Material supplied START

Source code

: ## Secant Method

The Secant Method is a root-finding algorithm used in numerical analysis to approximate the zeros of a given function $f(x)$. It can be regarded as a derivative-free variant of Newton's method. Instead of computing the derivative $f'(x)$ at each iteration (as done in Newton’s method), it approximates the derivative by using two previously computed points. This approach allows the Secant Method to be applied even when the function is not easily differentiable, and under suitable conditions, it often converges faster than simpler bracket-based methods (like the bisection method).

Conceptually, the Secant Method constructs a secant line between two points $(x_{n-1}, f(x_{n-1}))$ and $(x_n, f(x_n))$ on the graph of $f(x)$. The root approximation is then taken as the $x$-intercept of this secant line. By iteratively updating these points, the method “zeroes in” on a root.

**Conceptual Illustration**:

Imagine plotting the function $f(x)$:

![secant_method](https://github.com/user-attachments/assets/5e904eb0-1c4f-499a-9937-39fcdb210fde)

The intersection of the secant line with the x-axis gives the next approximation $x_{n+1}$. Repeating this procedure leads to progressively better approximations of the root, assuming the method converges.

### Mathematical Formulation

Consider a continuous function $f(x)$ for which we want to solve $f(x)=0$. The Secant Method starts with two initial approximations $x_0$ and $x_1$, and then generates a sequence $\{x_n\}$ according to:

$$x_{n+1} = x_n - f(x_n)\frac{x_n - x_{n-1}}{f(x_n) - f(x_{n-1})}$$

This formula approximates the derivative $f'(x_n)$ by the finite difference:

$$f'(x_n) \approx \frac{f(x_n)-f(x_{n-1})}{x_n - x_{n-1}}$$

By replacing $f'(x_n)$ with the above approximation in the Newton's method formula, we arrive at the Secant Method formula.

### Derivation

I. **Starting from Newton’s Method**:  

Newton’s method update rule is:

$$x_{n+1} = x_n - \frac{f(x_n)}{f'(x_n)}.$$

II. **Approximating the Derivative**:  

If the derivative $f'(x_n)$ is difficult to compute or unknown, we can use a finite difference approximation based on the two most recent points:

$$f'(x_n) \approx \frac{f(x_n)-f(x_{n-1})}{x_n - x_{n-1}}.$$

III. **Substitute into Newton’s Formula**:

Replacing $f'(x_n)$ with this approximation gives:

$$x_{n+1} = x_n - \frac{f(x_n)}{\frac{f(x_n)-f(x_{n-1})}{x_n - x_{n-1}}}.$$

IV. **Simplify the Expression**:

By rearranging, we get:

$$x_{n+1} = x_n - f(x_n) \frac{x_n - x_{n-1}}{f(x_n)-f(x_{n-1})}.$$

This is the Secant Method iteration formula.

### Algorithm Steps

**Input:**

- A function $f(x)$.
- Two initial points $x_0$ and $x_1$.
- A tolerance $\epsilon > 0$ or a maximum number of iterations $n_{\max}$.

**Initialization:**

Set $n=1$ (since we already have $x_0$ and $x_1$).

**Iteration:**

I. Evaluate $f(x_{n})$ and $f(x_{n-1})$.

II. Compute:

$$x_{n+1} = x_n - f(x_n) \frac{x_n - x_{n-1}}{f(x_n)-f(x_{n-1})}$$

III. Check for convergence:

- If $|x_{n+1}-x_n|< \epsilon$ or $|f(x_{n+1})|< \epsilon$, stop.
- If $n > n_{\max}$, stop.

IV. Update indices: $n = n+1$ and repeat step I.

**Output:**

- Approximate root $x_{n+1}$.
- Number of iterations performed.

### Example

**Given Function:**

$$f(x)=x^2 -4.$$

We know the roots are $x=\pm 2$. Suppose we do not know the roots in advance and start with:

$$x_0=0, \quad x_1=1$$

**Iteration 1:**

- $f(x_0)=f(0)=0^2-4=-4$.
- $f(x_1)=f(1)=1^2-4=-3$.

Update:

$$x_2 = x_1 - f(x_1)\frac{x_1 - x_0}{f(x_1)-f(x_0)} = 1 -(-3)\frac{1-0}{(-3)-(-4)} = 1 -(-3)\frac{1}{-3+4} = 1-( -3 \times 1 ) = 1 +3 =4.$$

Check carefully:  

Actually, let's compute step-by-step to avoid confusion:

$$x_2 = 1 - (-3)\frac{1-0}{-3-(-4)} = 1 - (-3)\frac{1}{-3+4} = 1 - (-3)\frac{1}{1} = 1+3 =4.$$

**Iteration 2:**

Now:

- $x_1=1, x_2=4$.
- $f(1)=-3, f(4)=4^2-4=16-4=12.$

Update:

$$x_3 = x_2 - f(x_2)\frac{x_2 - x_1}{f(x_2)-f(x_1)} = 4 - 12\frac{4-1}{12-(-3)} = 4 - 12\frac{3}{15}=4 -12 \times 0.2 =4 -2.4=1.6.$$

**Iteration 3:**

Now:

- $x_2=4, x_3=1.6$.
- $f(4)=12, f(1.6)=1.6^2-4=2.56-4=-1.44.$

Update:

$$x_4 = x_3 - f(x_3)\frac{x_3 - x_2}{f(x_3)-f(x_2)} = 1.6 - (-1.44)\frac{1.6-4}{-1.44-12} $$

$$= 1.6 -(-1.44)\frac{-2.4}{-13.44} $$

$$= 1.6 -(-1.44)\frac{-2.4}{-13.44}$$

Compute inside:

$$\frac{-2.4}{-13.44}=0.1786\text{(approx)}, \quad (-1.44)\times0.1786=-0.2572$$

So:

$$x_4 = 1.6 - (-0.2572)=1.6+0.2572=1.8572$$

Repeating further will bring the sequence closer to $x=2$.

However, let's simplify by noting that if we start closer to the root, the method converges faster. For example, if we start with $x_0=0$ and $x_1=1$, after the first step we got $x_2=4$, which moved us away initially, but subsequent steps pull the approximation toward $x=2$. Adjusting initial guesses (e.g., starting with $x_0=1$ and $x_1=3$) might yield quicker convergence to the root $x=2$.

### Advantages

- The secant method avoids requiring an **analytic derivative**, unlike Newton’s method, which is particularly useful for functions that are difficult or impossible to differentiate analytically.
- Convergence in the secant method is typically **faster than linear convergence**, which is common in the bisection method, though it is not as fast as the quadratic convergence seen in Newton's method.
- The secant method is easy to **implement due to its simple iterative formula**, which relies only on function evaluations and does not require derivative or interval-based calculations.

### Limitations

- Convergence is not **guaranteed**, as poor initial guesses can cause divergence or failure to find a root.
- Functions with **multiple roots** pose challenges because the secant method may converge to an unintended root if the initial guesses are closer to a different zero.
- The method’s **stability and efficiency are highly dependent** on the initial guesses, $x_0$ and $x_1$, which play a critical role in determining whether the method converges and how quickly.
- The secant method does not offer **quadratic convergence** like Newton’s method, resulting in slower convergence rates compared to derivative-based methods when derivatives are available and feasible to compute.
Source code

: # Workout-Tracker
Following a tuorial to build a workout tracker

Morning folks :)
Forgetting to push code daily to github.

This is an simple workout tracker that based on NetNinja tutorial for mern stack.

Material supplied END

• **Your objective**: Copy out each line of the data that includes the string "gives".

• **Your solution**:
The intersection of the secant line with the x-axis gives the next approximation $x_{n+1}$. Repeating this procedure leads to progressively better approximations of the root, assuming the method converges.
Replacing $f'(x_n)$ with this approximation gives:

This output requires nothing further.